Jordan Lake project contract fit one vendor

January 16, 2014 

‘Sole-source contracts,” or those essentially without competitive bidding, are usually not a good idea in state government. The whole idea of bidding is to get taxpayers the best deal.

On rare occasions, the contracts can be given to companies that already do a lot of business with a particular agency or have some unique qualifications. And there are times when an emergency dictates getting a vendor who can provide action quickly.

Did the leaders of the state Senate, particularly President Pro Tem Phil Berger, have good reasons for writing in specific budget language specifications that seemed to describe exactly a type of floating water circulator made by one company, Medora Corp. of North Dakota? The company later received a state contract to use its SolarBee circulators in a $1.4 million pilot project to clean up Jordan Lake.
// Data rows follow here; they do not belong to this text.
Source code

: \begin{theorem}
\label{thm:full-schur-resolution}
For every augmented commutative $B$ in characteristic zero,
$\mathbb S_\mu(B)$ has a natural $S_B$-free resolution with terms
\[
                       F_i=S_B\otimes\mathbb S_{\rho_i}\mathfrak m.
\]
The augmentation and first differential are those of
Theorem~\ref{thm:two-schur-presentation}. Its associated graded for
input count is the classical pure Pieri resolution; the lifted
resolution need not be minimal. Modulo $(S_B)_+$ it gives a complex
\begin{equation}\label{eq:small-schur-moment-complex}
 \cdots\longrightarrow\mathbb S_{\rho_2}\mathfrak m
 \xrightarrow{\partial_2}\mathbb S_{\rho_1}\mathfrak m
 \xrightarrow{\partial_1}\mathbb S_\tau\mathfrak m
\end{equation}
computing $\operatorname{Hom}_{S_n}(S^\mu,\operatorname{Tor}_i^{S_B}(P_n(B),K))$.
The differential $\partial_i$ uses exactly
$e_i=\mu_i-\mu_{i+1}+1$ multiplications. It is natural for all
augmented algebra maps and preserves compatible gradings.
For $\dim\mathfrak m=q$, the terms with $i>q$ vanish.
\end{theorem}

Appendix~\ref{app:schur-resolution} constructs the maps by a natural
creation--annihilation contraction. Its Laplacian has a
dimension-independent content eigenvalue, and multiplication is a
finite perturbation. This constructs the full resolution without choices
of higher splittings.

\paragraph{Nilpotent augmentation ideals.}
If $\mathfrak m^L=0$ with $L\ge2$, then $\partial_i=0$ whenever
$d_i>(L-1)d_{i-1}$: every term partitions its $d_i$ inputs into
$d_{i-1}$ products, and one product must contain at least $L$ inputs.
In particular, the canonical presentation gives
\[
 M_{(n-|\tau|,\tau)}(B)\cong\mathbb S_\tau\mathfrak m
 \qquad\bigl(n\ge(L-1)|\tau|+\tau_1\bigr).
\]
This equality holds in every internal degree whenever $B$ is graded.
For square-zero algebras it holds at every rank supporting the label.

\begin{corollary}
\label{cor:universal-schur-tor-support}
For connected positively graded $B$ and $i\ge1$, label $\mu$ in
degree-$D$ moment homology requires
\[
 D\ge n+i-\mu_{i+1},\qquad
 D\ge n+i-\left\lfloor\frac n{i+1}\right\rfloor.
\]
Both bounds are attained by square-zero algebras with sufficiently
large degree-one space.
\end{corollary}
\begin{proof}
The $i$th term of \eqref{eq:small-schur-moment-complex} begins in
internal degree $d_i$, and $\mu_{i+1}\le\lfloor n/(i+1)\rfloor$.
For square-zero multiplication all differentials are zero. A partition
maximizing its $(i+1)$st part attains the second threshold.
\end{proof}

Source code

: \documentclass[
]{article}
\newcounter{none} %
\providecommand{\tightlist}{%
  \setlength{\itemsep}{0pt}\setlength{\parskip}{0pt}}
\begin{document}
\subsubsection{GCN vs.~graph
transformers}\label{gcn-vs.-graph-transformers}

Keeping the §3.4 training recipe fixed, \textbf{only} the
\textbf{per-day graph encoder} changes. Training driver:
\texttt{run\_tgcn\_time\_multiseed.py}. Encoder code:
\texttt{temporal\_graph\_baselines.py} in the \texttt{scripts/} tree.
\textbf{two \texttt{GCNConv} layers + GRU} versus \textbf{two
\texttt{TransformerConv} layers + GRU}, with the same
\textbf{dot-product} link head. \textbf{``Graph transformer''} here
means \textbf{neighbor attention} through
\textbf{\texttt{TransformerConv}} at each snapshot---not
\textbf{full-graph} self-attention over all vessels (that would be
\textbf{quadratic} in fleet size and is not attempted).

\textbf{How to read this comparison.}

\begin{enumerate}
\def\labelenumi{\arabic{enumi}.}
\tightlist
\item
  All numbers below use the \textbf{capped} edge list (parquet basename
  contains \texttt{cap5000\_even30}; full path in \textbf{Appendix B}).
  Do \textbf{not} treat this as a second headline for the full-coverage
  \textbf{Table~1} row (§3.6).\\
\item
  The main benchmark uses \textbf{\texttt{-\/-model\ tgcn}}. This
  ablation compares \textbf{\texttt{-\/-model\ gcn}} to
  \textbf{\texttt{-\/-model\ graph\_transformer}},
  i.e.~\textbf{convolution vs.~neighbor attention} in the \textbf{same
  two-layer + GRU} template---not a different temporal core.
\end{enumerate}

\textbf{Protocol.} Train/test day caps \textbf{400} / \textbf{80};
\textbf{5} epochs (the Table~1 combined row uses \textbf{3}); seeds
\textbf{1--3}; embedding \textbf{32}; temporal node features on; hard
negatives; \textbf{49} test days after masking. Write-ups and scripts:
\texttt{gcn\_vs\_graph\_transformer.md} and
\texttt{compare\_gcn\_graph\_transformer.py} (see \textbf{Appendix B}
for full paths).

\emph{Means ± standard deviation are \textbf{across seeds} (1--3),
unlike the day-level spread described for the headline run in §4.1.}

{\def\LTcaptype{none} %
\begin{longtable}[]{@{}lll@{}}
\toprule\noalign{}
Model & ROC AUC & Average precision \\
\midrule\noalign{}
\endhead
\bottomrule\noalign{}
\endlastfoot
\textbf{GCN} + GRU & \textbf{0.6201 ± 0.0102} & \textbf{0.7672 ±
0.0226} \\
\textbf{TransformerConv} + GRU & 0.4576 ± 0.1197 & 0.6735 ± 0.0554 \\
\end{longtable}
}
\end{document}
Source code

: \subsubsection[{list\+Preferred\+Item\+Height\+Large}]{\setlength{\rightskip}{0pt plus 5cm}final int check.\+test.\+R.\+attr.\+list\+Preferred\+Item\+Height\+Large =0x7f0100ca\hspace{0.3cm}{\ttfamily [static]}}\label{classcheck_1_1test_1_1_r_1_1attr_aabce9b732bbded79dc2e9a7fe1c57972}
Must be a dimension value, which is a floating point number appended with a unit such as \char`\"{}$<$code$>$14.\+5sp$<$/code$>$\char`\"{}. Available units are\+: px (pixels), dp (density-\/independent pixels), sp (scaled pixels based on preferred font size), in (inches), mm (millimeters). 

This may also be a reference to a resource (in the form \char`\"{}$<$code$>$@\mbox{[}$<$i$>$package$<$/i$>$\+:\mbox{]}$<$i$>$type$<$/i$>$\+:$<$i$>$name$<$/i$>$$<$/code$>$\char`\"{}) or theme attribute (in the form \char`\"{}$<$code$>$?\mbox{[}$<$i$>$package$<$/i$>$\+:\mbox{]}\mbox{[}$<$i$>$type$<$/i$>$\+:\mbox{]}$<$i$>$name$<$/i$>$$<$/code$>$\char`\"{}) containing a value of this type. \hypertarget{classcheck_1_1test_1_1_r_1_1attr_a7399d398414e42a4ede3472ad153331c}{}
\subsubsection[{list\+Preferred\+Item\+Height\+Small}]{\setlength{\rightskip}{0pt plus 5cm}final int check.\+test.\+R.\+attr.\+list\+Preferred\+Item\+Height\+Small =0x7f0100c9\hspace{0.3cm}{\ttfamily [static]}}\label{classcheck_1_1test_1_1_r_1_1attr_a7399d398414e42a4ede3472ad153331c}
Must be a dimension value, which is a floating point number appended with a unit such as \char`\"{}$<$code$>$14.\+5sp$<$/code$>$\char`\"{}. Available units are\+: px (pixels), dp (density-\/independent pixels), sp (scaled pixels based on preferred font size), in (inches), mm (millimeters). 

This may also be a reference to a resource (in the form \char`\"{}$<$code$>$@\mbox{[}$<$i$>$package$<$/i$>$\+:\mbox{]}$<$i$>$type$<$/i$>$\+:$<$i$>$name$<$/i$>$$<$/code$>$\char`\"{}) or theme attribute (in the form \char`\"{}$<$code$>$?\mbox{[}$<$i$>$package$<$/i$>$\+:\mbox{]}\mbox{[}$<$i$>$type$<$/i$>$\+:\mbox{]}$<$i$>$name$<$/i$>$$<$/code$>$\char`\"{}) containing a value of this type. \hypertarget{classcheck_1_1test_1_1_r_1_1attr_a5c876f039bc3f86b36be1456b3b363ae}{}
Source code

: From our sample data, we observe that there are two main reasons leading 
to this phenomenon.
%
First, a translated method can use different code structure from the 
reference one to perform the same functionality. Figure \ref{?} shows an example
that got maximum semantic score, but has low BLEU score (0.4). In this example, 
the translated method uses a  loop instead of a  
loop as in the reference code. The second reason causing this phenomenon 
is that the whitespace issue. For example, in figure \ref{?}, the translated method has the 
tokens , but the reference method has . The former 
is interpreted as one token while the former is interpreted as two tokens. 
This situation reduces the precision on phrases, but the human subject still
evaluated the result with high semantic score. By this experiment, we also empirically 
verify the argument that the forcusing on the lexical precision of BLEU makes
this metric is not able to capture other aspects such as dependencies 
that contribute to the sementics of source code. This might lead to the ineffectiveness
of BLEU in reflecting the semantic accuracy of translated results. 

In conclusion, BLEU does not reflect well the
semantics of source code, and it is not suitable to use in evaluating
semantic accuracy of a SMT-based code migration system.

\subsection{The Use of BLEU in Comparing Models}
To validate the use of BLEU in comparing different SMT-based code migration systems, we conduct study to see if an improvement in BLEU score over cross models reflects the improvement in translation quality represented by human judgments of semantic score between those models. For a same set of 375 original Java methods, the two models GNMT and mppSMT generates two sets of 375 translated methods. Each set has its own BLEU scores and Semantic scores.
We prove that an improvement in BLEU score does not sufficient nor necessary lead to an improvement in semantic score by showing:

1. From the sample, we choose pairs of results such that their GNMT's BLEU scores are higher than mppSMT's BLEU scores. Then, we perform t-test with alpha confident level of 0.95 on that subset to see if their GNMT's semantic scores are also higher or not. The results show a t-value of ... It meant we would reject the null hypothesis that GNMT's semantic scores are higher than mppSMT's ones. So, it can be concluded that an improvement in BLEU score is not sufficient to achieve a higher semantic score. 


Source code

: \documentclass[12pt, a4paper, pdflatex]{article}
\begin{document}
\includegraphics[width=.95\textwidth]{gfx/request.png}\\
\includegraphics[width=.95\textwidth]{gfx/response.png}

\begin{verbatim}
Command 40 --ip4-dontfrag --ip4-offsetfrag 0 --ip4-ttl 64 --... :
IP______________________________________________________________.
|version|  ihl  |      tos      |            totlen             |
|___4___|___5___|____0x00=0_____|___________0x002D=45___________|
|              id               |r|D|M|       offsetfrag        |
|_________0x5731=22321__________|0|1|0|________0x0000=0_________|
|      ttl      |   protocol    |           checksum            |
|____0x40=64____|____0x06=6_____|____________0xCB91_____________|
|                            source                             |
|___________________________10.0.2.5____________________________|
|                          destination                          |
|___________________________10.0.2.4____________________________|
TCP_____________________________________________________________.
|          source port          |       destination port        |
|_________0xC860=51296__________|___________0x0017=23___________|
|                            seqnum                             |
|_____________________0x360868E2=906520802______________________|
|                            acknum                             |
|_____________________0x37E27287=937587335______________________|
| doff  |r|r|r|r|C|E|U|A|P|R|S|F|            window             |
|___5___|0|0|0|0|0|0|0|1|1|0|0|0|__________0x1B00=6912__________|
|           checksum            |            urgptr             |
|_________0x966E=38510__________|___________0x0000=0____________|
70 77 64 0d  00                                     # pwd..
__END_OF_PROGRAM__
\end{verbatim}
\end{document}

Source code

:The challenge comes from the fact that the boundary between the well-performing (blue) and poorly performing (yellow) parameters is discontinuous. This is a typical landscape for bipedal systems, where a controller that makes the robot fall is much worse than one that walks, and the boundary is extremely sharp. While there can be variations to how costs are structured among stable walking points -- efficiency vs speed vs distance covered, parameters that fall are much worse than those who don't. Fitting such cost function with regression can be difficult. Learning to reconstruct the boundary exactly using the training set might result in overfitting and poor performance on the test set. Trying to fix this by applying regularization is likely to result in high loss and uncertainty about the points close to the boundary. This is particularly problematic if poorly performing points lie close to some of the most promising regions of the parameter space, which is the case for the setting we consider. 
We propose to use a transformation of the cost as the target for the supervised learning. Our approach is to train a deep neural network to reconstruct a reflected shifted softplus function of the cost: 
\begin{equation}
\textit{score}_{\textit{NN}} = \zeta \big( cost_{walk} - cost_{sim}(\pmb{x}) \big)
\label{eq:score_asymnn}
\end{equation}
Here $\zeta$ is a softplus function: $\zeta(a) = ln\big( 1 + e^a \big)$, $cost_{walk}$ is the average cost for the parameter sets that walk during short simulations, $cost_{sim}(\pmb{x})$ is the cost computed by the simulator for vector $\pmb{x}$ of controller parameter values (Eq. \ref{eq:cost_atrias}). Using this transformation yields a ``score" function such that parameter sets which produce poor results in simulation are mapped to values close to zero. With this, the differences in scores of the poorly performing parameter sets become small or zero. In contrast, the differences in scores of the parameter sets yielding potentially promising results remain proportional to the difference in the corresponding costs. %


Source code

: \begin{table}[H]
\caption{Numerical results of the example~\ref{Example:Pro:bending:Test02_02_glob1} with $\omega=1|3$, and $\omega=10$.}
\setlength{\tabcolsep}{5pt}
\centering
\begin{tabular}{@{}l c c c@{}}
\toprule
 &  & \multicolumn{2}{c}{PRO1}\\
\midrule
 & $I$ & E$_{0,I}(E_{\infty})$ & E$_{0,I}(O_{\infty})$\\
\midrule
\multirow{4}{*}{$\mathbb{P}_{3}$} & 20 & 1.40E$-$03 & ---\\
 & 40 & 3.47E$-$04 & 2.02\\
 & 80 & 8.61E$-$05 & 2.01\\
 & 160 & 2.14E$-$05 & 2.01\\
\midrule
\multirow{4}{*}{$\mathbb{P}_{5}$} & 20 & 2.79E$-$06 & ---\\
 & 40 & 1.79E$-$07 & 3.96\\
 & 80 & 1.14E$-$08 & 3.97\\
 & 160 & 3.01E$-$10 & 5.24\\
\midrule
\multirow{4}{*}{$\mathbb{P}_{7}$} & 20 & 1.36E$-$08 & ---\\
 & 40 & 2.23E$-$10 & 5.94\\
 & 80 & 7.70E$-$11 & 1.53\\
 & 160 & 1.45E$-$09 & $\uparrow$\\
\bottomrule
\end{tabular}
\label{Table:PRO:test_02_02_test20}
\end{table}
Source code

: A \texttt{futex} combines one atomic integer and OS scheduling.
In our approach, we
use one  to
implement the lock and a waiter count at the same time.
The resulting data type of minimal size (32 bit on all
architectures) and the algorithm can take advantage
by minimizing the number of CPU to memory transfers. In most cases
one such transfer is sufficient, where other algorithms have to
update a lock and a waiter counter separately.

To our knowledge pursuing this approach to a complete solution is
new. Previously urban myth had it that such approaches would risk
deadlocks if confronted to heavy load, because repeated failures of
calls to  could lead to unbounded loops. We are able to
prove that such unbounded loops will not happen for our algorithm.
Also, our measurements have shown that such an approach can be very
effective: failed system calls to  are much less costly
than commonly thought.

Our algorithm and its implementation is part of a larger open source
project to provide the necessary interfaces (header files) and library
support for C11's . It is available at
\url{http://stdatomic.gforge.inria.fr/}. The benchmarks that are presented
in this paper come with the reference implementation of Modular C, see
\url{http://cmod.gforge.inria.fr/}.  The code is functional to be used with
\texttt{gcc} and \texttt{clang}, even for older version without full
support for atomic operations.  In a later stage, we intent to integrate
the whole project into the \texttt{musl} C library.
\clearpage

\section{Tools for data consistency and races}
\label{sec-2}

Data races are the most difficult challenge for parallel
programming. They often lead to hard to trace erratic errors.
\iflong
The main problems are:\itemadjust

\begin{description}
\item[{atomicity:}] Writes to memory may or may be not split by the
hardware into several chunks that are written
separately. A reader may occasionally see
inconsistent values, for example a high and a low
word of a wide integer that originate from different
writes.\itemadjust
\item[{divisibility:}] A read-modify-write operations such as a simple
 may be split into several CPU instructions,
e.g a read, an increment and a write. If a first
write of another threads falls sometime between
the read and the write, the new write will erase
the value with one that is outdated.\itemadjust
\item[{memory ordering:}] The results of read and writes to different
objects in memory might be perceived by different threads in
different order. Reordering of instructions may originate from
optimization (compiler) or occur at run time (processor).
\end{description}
So far, the reasons for tailoring the law to fit Medora appear to be: We’re in charge, and we can do this.

State Auditor Beth Wood reviewed the situation and said the no-bid contract was legal. But Wood noted she and her staff were limited in their review because they didn’t have access to some records that are legally kept confidential, namely some communications by legislative staffers.

Berger’s office isn’t releasing full email records on the project’s planning and didn’t comment on Wood’s implication that the legislature discouraged competition.

Email records that are public show Medora was working with Berger’s office and Gov. Pat McCrory’s Department of the Environment and Natural Resources months before the contract entered a public bidding process.

Berger and other Republicans worked to suspend environmental rules that would have had communities upstream of the lake building protective wetlands, ponds and pollution controls. Republicans have long contended that the state’s environmental regulations are too severe and hinder business development.

So instead of having rules to keep pollution out of the lake, we now have a project that will “stir” the water in an effort to improve quality.

Berger’s office dismisses requests for more public information, which is dismissive of the taxpayers for whom he works and raises suspicions about a process that appeared to give Medora a definitive advantage over other companies.

It’s also bothersome that Berger’s office would issue an extreme repudiation of those who have questioned the project. Rep. Rick Glazier of Fayetteville, a Democrat, and Hendersonville Republican Rep. Chuck McGrady, the ones who requested that Wood review the Medora connection, were characterized as “agents of fringe environmental groups” by Berger’s office. That the reaction to Glazier and McGrady was so angry makes this entire episode, and the Medora-Berger connection, even more curious.

On its face, the entire arrangement looks simple. Berger and many Republicans representing areas upstream from Jordan Lake wanted a reason to suspend the Jordan Lake rules. Medora’s technology offered an alternative to the rules. So legislation was written to fit the company that could provide the technology and justify the suspension.

But the clarity of the motives behind the law’s closely drawn requirements doesn’t clear the murkiness of its propriety anymore than Medora’s SolarBees are likely to clear the lake.